Provided data:

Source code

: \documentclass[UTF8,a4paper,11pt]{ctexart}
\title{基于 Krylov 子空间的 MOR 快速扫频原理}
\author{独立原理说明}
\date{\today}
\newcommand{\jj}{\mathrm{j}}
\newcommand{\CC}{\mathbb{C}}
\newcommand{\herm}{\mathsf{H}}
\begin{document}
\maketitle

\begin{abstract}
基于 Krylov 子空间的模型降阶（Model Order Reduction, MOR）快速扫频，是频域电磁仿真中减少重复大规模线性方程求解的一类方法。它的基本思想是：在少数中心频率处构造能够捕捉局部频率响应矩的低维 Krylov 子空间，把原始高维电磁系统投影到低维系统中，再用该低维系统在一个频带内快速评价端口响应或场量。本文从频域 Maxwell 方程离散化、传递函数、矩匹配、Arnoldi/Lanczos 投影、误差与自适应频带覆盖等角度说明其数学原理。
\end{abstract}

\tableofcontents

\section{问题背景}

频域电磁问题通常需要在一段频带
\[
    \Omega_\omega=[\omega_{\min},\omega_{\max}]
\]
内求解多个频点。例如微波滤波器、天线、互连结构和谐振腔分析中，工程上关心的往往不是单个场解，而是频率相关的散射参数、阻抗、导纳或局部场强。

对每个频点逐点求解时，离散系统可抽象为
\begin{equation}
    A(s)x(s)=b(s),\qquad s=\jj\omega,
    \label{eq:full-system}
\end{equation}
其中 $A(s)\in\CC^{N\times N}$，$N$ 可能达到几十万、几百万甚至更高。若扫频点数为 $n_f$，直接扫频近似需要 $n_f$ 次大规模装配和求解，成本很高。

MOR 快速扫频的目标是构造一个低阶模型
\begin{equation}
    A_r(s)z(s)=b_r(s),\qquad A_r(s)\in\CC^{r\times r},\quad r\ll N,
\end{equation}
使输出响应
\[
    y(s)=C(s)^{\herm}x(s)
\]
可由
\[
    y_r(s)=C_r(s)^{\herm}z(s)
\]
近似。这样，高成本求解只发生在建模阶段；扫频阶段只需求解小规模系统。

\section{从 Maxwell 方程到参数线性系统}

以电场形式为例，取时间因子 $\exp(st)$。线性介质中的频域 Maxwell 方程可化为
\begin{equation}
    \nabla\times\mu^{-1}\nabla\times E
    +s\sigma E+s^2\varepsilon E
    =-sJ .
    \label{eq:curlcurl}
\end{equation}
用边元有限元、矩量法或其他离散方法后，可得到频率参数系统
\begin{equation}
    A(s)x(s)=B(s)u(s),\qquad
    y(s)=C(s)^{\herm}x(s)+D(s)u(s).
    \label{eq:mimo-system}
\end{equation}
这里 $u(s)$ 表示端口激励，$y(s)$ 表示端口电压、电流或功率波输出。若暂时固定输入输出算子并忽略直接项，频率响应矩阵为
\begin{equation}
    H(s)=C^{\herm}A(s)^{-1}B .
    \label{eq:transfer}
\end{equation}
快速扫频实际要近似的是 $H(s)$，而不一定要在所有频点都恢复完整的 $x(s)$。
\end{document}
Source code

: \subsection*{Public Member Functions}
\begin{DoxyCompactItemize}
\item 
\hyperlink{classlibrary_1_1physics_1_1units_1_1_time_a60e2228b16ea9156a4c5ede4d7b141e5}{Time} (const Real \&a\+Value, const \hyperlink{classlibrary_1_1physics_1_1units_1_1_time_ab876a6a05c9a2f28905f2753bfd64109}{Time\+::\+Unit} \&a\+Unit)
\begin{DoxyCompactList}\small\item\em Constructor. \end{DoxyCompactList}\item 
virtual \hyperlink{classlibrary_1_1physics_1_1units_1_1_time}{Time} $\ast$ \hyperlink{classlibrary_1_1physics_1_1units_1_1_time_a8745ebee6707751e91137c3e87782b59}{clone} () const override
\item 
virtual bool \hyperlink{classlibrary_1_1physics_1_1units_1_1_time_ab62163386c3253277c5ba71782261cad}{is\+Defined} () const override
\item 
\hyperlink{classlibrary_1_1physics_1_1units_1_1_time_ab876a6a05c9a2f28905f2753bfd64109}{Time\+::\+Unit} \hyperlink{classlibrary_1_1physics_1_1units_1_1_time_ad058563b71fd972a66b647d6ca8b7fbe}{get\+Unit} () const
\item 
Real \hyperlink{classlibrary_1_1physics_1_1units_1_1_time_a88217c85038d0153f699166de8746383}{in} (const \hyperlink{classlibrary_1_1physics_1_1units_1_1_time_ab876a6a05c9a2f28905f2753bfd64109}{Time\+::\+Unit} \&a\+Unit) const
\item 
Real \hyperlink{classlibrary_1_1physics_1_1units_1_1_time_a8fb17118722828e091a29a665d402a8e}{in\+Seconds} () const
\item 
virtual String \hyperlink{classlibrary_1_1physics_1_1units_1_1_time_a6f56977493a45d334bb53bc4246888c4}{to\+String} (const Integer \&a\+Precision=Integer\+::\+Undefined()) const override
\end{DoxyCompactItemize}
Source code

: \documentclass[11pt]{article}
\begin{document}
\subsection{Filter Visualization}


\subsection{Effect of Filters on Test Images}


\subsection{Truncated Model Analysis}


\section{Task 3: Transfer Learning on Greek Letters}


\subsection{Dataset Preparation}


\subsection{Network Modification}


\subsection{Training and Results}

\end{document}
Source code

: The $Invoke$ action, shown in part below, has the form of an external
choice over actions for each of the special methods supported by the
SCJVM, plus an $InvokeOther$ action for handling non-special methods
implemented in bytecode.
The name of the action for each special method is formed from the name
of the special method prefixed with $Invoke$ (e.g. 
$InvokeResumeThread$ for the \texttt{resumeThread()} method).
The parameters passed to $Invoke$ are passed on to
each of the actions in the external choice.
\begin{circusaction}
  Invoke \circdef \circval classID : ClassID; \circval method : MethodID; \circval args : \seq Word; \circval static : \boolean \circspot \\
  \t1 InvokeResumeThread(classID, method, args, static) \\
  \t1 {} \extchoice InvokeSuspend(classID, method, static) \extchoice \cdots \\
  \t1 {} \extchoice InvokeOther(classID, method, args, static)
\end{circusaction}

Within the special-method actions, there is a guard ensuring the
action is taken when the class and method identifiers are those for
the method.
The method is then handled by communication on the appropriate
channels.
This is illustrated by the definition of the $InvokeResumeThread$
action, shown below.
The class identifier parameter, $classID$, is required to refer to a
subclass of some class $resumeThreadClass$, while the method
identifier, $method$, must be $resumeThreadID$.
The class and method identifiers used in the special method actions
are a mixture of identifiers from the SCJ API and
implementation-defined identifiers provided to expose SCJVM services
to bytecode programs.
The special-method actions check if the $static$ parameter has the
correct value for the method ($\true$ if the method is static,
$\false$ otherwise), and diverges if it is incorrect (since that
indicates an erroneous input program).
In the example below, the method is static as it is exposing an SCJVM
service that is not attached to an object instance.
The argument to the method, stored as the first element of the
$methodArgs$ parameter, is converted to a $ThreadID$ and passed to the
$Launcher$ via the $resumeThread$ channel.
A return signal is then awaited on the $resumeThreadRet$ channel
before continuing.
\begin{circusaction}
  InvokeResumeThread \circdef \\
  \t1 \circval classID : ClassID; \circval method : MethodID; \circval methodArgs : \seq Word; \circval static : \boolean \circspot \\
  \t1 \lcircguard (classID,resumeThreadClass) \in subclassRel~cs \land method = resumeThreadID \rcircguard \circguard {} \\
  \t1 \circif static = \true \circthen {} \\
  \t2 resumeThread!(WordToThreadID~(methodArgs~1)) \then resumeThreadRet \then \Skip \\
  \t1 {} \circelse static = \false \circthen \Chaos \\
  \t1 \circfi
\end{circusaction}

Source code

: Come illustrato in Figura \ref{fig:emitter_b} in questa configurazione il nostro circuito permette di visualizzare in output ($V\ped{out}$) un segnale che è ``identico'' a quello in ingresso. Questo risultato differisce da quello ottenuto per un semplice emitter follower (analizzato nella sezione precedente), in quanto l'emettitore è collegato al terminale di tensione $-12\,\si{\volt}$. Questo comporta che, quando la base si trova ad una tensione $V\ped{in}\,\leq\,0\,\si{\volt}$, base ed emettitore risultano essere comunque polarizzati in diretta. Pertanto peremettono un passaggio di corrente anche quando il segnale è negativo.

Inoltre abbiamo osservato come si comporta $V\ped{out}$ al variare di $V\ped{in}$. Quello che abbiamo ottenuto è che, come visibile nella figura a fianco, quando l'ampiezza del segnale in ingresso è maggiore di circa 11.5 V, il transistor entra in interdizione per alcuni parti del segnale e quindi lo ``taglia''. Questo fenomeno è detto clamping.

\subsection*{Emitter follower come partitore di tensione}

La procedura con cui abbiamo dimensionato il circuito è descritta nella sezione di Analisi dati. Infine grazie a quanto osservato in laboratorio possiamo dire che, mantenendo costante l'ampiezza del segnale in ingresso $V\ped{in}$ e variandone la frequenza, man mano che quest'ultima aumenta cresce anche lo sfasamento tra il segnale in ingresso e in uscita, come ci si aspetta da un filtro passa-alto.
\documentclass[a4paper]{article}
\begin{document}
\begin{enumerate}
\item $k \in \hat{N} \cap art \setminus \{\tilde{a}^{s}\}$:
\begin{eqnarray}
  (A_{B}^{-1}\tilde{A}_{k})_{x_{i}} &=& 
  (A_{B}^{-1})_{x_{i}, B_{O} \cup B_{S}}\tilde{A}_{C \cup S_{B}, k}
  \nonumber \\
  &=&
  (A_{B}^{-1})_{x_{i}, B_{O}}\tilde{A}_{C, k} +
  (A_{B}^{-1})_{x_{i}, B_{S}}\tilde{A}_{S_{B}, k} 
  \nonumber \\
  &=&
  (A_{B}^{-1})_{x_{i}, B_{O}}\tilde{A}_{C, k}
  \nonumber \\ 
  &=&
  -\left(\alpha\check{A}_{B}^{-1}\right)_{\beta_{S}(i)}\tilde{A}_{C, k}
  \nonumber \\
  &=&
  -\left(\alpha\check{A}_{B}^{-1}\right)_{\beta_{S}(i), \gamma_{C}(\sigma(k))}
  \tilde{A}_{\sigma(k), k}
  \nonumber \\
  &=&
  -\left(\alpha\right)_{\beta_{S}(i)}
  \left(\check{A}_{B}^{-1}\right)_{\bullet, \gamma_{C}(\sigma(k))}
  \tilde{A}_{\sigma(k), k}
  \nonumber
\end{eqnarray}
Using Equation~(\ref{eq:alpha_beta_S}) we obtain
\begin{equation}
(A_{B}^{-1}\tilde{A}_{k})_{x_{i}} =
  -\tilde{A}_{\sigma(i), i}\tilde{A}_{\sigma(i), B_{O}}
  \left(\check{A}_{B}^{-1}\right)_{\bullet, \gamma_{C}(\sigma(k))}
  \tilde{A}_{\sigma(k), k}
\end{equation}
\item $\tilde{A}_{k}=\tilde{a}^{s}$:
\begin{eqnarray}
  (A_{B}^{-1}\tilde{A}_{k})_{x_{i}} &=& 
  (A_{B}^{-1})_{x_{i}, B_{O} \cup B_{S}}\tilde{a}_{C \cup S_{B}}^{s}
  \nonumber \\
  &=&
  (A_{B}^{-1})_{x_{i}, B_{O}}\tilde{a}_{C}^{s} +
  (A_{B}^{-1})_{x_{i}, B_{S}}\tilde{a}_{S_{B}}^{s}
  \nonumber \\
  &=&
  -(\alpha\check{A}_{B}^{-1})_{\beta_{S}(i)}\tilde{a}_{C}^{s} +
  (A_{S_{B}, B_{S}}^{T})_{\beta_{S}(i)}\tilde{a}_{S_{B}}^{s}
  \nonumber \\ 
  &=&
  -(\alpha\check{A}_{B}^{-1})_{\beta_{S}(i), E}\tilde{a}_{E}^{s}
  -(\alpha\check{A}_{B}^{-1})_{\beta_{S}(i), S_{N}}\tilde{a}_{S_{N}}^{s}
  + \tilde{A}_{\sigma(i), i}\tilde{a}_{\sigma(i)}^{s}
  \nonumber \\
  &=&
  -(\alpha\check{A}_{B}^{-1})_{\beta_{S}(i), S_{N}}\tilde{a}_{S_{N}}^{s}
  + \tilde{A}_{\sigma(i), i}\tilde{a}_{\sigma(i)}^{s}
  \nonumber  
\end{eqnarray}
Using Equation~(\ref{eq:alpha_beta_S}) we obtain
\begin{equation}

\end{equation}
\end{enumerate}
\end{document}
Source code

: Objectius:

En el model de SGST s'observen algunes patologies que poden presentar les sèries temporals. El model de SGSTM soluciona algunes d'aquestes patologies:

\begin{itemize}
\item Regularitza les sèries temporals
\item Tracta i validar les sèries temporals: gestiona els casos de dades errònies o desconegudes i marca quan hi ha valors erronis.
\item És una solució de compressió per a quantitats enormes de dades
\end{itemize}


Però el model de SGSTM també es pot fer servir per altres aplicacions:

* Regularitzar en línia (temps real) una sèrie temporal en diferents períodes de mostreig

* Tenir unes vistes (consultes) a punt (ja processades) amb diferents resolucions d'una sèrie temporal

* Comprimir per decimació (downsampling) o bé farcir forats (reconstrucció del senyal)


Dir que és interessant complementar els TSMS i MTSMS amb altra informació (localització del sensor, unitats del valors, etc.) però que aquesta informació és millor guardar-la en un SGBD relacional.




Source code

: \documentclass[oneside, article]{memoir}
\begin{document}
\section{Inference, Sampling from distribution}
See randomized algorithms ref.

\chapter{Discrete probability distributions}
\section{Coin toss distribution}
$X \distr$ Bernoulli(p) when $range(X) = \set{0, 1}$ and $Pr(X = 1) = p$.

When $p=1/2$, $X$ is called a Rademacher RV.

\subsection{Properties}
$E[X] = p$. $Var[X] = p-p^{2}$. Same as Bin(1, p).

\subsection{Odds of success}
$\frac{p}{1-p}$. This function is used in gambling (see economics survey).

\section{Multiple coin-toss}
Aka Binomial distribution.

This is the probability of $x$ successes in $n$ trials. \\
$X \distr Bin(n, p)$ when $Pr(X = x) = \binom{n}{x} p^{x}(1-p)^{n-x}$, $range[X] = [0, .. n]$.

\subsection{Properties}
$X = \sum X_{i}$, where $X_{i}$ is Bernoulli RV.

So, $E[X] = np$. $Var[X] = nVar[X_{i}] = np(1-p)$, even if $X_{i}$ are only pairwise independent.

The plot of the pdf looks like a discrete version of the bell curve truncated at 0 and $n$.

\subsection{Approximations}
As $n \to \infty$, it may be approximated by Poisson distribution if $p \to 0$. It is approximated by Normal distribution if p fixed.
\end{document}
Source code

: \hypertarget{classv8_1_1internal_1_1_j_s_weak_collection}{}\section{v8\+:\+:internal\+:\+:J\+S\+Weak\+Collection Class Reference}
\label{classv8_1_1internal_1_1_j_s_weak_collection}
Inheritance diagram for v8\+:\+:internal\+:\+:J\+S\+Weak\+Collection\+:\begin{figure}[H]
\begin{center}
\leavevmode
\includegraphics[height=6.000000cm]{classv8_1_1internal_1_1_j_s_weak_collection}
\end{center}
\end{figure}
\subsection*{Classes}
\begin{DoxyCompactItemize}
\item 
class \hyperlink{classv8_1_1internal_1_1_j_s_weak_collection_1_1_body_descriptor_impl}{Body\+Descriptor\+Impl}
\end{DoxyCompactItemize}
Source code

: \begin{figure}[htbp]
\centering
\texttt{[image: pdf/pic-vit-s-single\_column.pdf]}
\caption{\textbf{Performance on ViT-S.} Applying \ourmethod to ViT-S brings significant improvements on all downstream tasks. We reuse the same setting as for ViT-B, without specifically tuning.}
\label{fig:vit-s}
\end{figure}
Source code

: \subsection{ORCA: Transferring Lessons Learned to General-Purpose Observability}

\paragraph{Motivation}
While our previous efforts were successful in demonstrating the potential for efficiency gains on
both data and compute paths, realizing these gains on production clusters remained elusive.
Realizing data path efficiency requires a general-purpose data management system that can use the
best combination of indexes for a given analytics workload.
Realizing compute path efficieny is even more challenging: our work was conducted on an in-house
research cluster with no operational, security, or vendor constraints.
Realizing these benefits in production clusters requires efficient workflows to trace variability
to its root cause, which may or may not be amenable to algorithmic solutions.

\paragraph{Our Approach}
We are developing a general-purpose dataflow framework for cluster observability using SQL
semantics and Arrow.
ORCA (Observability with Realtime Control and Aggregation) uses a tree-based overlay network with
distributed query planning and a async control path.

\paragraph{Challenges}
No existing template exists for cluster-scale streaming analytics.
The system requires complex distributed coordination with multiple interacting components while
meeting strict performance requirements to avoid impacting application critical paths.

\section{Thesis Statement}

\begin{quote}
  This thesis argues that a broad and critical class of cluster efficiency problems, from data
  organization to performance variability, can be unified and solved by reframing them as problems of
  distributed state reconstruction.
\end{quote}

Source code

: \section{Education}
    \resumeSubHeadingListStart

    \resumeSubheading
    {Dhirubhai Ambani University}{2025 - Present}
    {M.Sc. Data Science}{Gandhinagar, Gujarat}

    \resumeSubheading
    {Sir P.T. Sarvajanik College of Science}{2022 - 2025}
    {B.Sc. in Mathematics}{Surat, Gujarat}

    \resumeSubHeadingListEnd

Exercise:
Filter the data down to the lines that contain the string "compute", and copy them.

Response to the exercise:
both data and compute paths, realizing these gains on production clusters remained elusive.
Realizing compute path efficieny is even more challenging: our work was conducted on an in-house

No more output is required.